Images relating to the lecture

Part 1: Mondernism, Avant Garde movements

Part 2: Dada, Surrealism, Explanation of the Surrealist Parlor Games Exquisite Corpse

Part 3: Avant Garde Cinema up to 1964

Cinematic Representation and the Gaze

Some theoretical terms you mayt need to know

Screenings:

The Movies Begin II
Fritz Lang “Metropolis” (1926)
The films of Oskar Fischenger, "Optical Poetry"
Rene Clair “Entre Act” (1924)
Luis Buneul & Salvador Dali
“Un Chien andalou (An andalusian Dog)” (1928)
Dziga Vertov “Man With a Movie Camera”
Vittorio De Sica “The Bicycle Thief”
Francois Truffaut “The 400 Blows” (1959)
Jean-Luc Godard “Breathless” (1959)
Stan Brakhage, “Hand Painted Films” (film on video)
Jim Shedden “Brakhage” documentary

George Melies “The Magic of George Melies”

 

Required reading due for discussion:
Stan Brakhage. from "Metaphors on Vision". Film Theory and Criticism, Introductory Readings. Ed. Leo Braudy and Marshall Cohen. Oxford Press, 1999. 228-234


Assignment 2 Due: Review of Sam Chen's presentation

Week 5

February 23

Experimental Film, Video and Television: From Audience to Interactor

Recently, the viewer, spectator or audience has been incorporated into the moving image, whether through identification with the camera or through psychological response. Today "interactivity" is the buzzword in the world of art and commerce. This class will consist of a performance lecture during which I will introduce early interactive electronic art as experienced in the work of Nam Jun Paik, and other video artists and filmmakers working the late 60's, 70s early 80's. The viewer becomes interactor, actually manipulating the apparatus itself. We will conclude with a discussion of the assigned readings and on interactive, hands-on experimentation with a closed circuit television setup.

 

Screenings:

Images and text relating to lecture 4:

Part 1: Post Modernism

Part 2: Experimental Film and Video

“Meshes of the Afternoon” Maya Deren (film)
“Fireworks” Kenneth Anger (film)
Cut up Films” William Burroughs (film)
Stan Brakhage “Hand Painted Films” (film)
“Brakhage”, a documentary by Jim Shedden (video)
"Edited For Television" Nam June Paik (video)
“Stamping in the Studio” Bruce Nauman (video)
“TV add” & “Back to You” Chris Burdon (video)
Vertical Roll” Jone Jonas (video)

“Mitchelle’s Death” Linda Montano (video)

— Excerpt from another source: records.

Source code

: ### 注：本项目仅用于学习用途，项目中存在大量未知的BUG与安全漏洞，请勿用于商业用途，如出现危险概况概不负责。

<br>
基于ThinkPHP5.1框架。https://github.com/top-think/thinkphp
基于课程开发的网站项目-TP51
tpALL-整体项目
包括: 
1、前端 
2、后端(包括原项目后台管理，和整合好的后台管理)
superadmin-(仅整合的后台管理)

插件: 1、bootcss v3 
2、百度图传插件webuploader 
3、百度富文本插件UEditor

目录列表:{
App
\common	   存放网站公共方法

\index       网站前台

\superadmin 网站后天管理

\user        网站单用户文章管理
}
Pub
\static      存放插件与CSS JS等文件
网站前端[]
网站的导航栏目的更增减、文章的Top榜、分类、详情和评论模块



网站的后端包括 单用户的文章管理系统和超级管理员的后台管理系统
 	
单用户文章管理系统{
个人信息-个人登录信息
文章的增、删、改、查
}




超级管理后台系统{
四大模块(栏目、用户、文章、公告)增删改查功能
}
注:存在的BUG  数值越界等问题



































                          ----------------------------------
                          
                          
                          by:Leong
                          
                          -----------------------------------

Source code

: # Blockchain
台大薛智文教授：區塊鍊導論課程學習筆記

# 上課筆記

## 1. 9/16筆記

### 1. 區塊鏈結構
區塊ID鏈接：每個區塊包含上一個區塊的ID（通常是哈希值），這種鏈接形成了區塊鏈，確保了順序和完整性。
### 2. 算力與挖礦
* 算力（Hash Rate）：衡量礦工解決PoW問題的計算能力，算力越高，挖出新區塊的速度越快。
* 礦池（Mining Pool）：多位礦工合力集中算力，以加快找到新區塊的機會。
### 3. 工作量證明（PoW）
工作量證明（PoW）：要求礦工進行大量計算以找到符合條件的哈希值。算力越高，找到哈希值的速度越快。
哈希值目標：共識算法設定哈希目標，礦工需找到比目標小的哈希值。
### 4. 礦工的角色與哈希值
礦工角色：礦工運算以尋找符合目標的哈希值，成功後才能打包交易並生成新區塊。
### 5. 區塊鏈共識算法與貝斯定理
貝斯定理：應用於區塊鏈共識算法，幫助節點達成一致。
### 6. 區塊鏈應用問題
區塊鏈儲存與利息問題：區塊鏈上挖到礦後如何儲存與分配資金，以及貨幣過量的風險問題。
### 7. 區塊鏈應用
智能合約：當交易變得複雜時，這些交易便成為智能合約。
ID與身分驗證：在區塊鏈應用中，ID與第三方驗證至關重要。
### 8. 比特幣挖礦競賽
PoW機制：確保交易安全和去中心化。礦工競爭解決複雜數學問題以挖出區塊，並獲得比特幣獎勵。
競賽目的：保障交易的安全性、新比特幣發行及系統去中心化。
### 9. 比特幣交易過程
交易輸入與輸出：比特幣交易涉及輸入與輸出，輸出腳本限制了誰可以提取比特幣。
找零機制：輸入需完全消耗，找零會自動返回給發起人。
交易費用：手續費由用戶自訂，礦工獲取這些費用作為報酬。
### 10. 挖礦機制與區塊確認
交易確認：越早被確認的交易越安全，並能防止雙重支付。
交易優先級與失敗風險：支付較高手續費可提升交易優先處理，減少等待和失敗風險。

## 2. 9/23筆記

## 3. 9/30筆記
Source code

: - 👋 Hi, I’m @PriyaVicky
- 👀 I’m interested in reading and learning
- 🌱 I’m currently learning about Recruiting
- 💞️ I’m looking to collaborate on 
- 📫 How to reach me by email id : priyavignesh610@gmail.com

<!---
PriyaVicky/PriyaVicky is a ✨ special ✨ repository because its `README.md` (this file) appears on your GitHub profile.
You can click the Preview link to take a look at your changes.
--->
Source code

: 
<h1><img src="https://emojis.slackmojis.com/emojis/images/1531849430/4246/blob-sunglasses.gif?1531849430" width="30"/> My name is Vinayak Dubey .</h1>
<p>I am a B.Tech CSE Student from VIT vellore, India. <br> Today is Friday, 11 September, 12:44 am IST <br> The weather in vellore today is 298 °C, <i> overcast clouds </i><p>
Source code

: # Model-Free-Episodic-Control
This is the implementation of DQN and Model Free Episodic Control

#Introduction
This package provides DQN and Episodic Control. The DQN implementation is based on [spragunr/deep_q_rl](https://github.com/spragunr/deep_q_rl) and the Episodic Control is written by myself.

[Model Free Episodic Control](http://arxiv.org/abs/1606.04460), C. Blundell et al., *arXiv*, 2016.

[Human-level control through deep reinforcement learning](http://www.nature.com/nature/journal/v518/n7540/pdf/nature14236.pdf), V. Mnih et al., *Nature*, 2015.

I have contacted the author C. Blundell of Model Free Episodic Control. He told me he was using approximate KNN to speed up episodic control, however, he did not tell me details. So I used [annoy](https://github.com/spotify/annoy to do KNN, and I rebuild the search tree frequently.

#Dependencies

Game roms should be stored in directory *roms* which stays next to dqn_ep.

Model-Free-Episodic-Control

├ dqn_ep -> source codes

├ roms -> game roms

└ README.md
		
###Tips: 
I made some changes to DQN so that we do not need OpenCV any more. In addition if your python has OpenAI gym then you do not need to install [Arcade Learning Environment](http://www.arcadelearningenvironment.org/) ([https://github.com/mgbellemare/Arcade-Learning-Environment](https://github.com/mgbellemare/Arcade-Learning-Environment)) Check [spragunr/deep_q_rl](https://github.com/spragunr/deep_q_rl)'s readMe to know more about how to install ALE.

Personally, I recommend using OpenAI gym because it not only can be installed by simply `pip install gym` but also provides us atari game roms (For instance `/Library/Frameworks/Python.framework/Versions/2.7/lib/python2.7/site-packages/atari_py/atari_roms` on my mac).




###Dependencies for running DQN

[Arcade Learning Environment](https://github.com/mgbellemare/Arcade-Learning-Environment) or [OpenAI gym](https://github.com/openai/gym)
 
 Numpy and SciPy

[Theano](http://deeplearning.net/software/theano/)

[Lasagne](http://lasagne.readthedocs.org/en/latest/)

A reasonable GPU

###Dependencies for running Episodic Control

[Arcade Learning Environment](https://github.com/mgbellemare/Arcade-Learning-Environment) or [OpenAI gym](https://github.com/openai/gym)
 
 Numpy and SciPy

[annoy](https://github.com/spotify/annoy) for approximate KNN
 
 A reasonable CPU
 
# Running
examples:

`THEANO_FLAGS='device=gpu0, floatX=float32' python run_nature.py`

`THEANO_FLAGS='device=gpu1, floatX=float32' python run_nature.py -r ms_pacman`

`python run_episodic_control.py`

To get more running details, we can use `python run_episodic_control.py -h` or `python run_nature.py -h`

“Drift to Dust” Kristine Diekman (video)

“The Passing” Bill Viola (video)
“Incidences of Catastrphy” Gary Hill
(video)
"From the Quotidian: a de_standardized dictionary" Prophet of @

 

Required reading due for discussion:
John Hanhardt, “Paik’s Video Sculpture”. David Ross, “Nam Jun Paik’s Videotapes”. Nam Jun Paik. Whitney Museum of American Art. 1982. 91-110

Prepare for discussion:
--How does Nam Jun Paik's work challenge our assumptions about television? What are the ways he uses and critiques popular culture?

--Brakhage suggests that through art we can have an increased ability to perceive. Imagine your perception unruled by the laws of perspective, logic, socialized vision. Imagine if you had no words for the objects around you, no preconceived models in which to place the things you see. How many colors are in the grass?

Assignment 3: Observation and Hypothetical proposal for a site-specific video installation
Using your oculus, choose a familiar place and look very carefully at this site. What do you see? What kinds of activities are happening or not happening there? Who enters the space, etc. Write a short narrative description about it. After you have described the site, create a hypothetical installation for this site which would include one or more monitors installed at the site. The content of what is seen on the monitors should relate to what happens at that site. For instance, if you chose the front entrance to the library as your site, the images seen on the monitor might include close-ups of pages of books being turned by the wind. You can create this proposal for a hypothetical video installation by creating sketches, still images and writing.
In your proposal indicate how you might subvert the viewer's normal orientation and response to the monitor and images on the monitor. You will turn in your hypothetical proposal at the end of class in two weeks. Be prepared to share your proposals during a brief discussion at the end of class.

Introduction of Assignment 4: "Exquisite Corpse"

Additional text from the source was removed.